▶ Exercise description
The data needs to be returned in full, exactly as it reads.

▶ Exercise input
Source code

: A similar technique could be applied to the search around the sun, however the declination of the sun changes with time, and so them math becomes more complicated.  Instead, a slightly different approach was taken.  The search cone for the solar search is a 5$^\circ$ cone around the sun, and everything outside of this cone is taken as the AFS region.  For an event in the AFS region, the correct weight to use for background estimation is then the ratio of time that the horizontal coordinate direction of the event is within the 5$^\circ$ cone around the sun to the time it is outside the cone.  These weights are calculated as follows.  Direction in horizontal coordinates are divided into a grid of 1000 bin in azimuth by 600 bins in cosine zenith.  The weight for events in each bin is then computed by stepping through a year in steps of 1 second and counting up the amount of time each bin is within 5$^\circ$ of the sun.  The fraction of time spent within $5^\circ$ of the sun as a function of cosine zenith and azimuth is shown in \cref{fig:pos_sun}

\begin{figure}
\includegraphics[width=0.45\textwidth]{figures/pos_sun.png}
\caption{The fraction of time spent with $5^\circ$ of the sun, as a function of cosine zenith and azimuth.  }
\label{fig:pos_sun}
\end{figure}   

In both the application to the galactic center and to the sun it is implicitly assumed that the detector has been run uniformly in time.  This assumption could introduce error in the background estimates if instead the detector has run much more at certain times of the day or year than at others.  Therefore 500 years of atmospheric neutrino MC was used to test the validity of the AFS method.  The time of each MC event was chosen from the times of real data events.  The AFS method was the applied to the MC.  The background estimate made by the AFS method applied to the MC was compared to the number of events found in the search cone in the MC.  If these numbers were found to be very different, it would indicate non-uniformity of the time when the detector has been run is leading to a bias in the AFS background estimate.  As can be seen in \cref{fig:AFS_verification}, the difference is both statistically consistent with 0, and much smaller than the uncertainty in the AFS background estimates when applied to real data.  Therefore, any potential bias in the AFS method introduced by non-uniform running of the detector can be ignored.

▶ Problem solution
Source code

: A similar technique could be applied to the search around the sun, however the declination of the sun changes with time, and so them math becomes more complicated.  Instead, a slightly different approach was taken.  The search cone for the solar search is a 5$^\circ$ cone around the sun, and everything outside of this cone is taken as the AFS region.  For an event in the AFS region, the correct weight to use for background estimation is then the ratio of time that the horizontal coordinate direction of the event is within the 5$^\circ$ cone around the sun to the time it is outside the cone.  These weights are calculated as follows.  Direction in horizontal coordinates are divided into a grid of 1000 bin in azimuth by 600 bins in cosine zenith.  The weight for events in each bin is then computed by stepping through a year in steps of 1 second and counting up the amount of time each bin is within 5$^\circ$ of the sun.  The fraction of time spent within $5^\circ$ of the sun as a function of cosine zenith and azimuth is shown in \cref{fig:pos_sun}

\begin{figure}
\includegraphics[width=0.45\textwidth]{figures/pos_sun.png}
\caption{The fraction of time spent with $5^\circ$ of the sun, as a function of cosine zenith and azimuth.  }
\label{fig:pos_sun}
\end{figure}   

In both the application to the galactic center and to the sun it is implicitly assumed that the detector has been run uniformly in time.  This assumption could introduce error in the background estimates if instead the detector has run much more at certain times of the day or year than at others.  Therefore 500 years of atmospheric neutrino MC was used to test the validity of the AFS method.  The time of each MC event was chosen from the times of real data events.  The AFS method was the applied to the MC.  The background estimate made by the AFS method applied to the MC was compared to the number of events found in the search cone in the MC.  If these numbers were found to be very different, it would indicate non-uniformity of the time when the detector has been run is leading to a bias in the AFS background estimate.  As can be seen in \cref{fig:AFS_verification}, the difference is both statistically consistent with 0, and much smaller than the uncertainty in the AFS background estimates when applied to real data.  Therefore, any potential bias in the AFS method introduced by non-uniform running of the detector can be ignored.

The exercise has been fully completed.